Time synchronization between nodes can be achieved with the “Network Time Protocol” (NTP). Proxmox VE uses systemd-timesyncd as NTP client by default, preconfigured to use a set of public servers. This setup works out of the box in most cases.
Using Custom NTP Servers
In some cases, it might be desired to not use the default NTP servers. For example, if your Proxmox VE nodes do not have access to the public internet (e.g., because of restrictive firewall rules), you need to setup local NTP servers and tell systemd-timesyncd to use them:
[Time] NTP=ntp1.example.com ntp2.example.com ntp3.example.com ntp4.example.com
After restarting the synchronization service (systemctl restart systemd-timesyncd) you should verify that your newly configured NTP servers are used by checking the journal (journalctl --since -1h -u systemd-timesyncd):
... Oct 07 14:58:36 node1 systemd: Stopping Network Time Synchronization... Oct 07 14:58:36 node1 systemd: Starting Network Time Synchronization... Oct 07 14:58:36 node1 systemd: Started Network Time Synchronization. Oct 07 14:58:36 node1 systemd-timesyncd: Using NTP server 10.0.0.1:123 (ntp1.example.com). Oct 07 14:58:36 nora systemd-timesyncd: interval/delta/delay/jitter/drift 64s/-0.002s/0.020s/0.000s/-31ppm ...
External Metric Server
Starting with Proxmox VE 4.0, you can define external metric servers, which will be sent various stats about your hosts, virtual machines and storages.
Currently supported are:
graphite (see http://graphiteapp.org )
influxdb (see https://www.influxdata.com/time-series-platform/influxdb/ )

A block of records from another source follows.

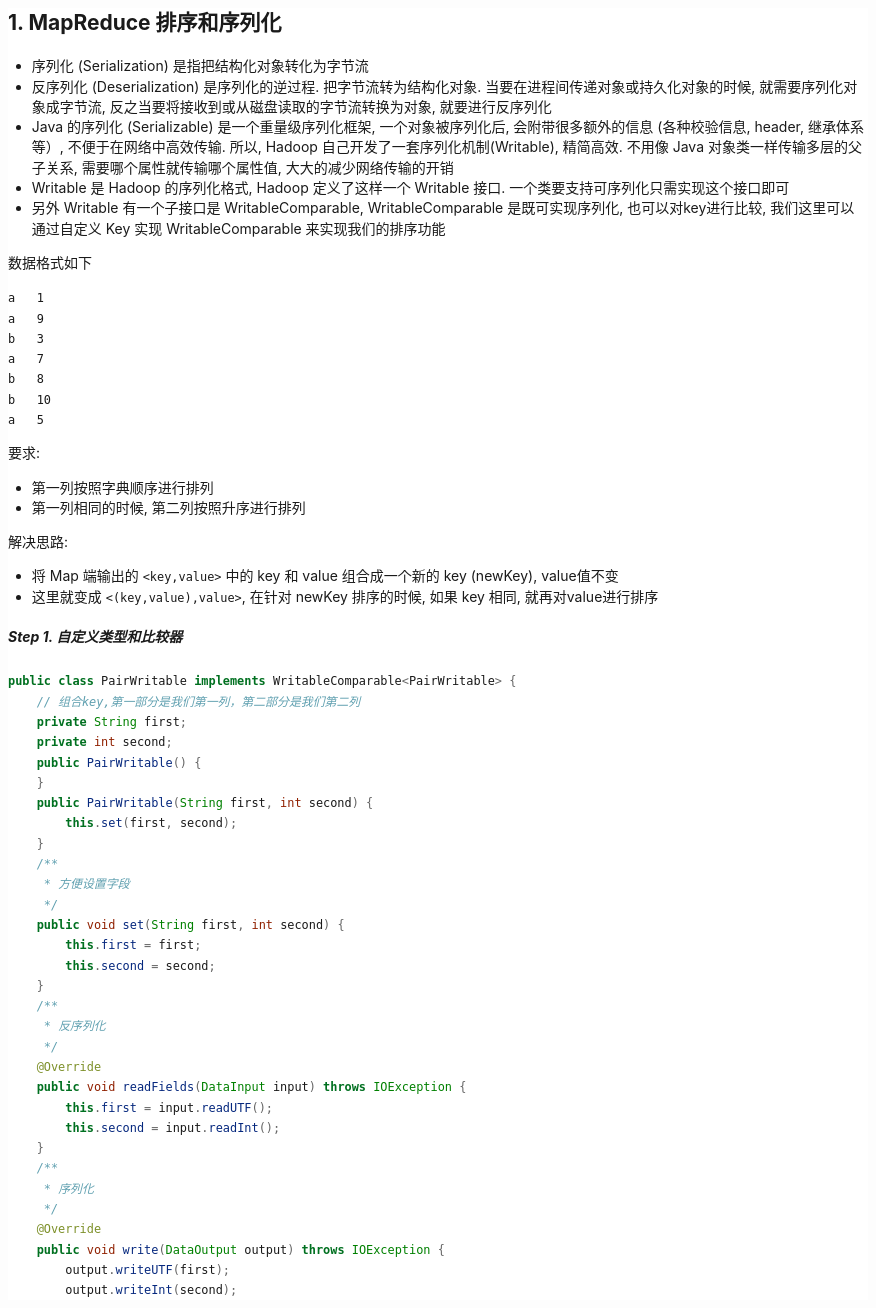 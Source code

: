 ## 1. MapReduce 排序和序列化

- 序列化 (Serialization) 是指把结构化对象转化为字节流
- 反序列化 (Deserialization) 是序列化的逆过程. 把字节流转为结构化对象. 当要在进程间传递对象或持久化对象的时候, 就需要序列化对象成字节流, 反之当要将接收到或从磁盘读取的字节流转换为对象, 就要进行反序列化
- Java 的序列化 (Serializable) 是一个重量级序列化框架, 一个对象被序列化后, 会附带很多额外的信息 (各种校验信息, header, 继承体系等）, 不便于在网络中高效传输. 所以, Hadoop 自己开发了一套序列化机制(Writable), 精简高效. 不用像 Java 对象类一样传输多层的父子关系, 需要哪个属性就传输哪个属性值, 大大的减少网络传输的开销
- Writable 是 Hadoop 的序列化格式, Hadoop 定义了这样一个 Writable 接口. 一个类要支持可序列化只需实现这个接口即可
- 另外 Writable 有一个子接口是 WritableComparable, WritableComparable 是既可实现序列化, 也可以对key进行比较, 我们这里可以通过自定义 Key 实现 WritableComparable 来实现我们的排序功能

数据格式如下

```text
a	1
a	9
b	3
a	7
b	8
b	10
a	5
```

要求:

- 第一列按照字典顺序进行排列
- 第一列相同的时候, 第二列按照升序进行排列

解决思路:

- 将 Map 端输出的 `<key,value>` 中的 key 和 value 组合成一个新的 key (newKey), value值不变
- 这里就变成 `<(key,value),value>`, 在针对 newKey 排序的时候, 如果 key 相同, 就再对value进行排序

##### Step 1. 自定义类型和比较器

```java
public class PairWritable implements WritableComparable<PairWritable> {
    // 组合key,第一部分是我们第一列，第二部分是我们第二列
    private String first;
    private int second;
    public PairWritable() {
    }
    public PairWritable(String first, int second) {
        this.set(first, second);
    }
    /**
     * 方便设置字段
     */
    public void set(String first, int second) {
        this.first = first;
        this.second = second;
    }
    /**
     * 反序列化
     */
    @Override
    public void readFields(DataInput input) throws IOException {
        this.first = input.readUTF();
        this.second = input.readInt();
    }
    /**
     * 序列化
     */
    @Override
    public void write(DataOutput output) throws IOException {
        output.writeUTF(first);
        output.writeInt(second);
```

The server definitions are saved in /etc/pve/status.cfg
Graphite server configuration
The definition of a server is:
graphite: server your-server port your-port path your-path
where your-port defaults to 2003 and your-path defaults to proxmox
Proxmox VE sends the data over udp, so the graphite server has to be configured for this
Influxdb plugin configuration
The definition is:
influxdb: server your-server port your-port
Proxmox VE sends the data over udp, so the influxdb server has to be configured for this
Here is an example configuration for influxdb (on your influxdb server):
[[udp]] enabled = true bind-address = "0.0.0.0:8089" database = "proxmox" batch-size = 1000 batch-timeout = "1s"
With this configuration, your server listens on all IP addresses on port 8089, and writes the data in the proxmox database
Disk Health Monitoring
Although a robust and redundant storage is recommended, it can be very helpful to monitor the health of your local disks.
Starting with Proxmox VE 4.3, the package smartmontools
[smartmontools homepage https://www.smartmontools.org]
is installed and required. This is a set of tools to monitor and control the S.M.A.R.T. system for local hard disks.
You can get the status of a disk by issuing the following command:
# smartctl -a /dev/sdX
where /dev/sdX is the path to one of your local disks.
If the output says:
SMART support is: Disabled
you can enable it with the command:
# smartctl -s on /dev/sdX
For more information on how to use smartctl, please see man smartctl.
By default, smartmontools daemon smartd is active and enabled, and scans the disks under /dev/sdX and /dev/hdX every 30 minutes for errors and warnings, and sends an e-mail to root if it detects a problem.
For more information about how to configure smartd, please see man smartd and man smartd.conf.
If you use your hard disks with a hardware raid controller, there are most likely tools to monitor the disks in the raid array and the array itself. For more information about this, please refer to the vendor of your raid controller.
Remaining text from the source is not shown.